Name me one person in this worldwide precedent who's sole duty was execution.
Why? The precedent is there, under international law as I've presented before. And I could also point out that many judges in Germany were convicted for war crimes and crimes against humanity through the abuse of the judicial and penal process, resulting in mass murder, torture, plunder of private property; And they were following the laws on the books, "Just doing their job."

Of course there is a difference, but you still haven't explained why someone should be granted immunity against the worst crimes merely because of a job title. That simply doesn't fly, and when there's no exception we fall back under the main rule. Back to the principles laid out under the Nuremberg trials.
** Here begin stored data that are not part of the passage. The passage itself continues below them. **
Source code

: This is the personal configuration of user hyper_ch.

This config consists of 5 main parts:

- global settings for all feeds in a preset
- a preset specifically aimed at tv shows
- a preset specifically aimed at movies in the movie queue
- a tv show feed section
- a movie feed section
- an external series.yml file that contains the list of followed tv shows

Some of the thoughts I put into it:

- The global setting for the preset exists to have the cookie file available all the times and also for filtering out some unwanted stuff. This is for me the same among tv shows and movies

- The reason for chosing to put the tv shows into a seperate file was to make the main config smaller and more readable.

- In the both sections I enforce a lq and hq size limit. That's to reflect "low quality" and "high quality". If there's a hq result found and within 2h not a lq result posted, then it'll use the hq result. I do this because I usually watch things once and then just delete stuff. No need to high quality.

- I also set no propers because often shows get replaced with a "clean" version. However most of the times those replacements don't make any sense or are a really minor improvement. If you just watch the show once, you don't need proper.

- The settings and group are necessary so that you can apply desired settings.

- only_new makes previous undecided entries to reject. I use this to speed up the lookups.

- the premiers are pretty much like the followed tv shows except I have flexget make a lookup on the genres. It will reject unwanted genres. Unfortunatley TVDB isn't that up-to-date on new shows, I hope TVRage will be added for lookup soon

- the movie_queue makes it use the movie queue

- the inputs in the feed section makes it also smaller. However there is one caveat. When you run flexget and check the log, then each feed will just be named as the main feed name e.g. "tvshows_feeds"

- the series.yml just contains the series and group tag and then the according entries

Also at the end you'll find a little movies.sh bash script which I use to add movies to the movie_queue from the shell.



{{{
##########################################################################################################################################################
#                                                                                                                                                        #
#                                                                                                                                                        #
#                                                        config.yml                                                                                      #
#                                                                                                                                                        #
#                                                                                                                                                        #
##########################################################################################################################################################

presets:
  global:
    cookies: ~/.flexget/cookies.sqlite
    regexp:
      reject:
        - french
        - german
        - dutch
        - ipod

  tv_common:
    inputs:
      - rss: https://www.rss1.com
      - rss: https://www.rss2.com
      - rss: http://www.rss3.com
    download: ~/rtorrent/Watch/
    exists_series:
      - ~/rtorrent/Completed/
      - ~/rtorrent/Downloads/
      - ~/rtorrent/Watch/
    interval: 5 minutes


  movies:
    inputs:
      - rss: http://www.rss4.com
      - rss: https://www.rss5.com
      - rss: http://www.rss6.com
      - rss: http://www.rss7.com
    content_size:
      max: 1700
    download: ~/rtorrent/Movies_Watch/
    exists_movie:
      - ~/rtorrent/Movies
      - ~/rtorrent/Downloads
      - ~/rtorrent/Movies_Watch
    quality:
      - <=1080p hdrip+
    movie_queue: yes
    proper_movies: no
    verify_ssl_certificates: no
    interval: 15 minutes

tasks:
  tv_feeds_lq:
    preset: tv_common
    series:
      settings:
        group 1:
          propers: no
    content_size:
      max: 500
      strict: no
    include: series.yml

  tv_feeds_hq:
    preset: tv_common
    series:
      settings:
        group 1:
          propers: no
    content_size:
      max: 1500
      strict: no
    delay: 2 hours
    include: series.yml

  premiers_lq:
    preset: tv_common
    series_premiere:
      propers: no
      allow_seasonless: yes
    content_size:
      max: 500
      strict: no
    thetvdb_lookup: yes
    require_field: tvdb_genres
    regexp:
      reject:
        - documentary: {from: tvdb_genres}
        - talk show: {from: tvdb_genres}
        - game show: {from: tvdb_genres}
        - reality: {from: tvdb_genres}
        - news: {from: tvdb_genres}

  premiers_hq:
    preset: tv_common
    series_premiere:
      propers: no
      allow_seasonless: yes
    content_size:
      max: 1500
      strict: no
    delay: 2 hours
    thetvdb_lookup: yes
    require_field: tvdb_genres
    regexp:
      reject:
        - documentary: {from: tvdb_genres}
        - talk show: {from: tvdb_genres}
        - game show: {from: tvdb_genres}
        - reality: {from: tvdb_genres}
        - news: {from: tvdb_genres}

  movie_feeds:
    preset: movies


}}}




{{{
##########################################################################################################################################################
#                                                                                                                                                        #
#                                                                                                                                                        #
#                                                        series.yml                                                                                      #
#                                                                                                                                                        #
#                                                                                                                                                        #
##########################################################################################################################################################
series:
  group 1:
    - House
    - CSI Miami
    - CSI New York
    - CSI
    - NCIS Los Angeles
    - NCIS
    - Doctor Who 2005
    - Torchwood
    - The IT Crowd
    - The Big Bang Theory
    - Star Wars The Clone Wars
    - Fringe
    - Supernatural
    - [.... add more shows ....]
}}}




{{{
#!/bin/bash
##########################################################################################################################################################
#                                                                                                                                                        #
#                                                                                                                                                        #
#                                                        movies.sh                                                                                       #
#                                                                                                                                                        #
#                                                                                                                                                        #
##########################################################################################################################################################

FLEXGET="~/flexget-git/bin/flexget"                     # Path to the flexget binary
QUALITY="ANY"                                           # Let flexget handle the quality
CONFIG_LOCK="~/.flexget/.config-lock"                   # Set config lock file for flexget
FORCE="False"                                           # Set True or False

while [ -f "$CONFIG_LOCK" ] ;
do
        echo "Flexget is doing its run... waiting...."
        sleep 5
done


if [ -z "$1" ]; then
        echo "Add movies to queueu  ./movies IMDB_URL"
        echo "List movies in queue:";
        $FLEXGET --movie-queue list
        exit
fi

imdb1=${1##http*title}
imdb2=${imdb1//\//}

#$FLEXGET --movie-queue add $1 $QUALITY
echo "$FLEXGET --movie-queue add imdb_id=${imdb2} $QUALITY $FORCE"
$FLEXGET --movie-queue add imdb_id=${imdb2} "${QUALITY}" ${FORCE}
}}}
And any executioner from Sobibor or Treblinka or Belzec would clearly fall under there.

As Der Spiegel describes it:
But the investigations center on Sobibor. Sobibor was purely an extermination camp, and anyone who worked there as a guard participated in murder.
http://www.spiegel.de/international/germany/0,1518,591257,00.html
Not a single one of them showing a person solely in an executioner's role.
Nor do I see anywhere that that's what the prosecutor has claimed Demjanjuk's role was either, btw.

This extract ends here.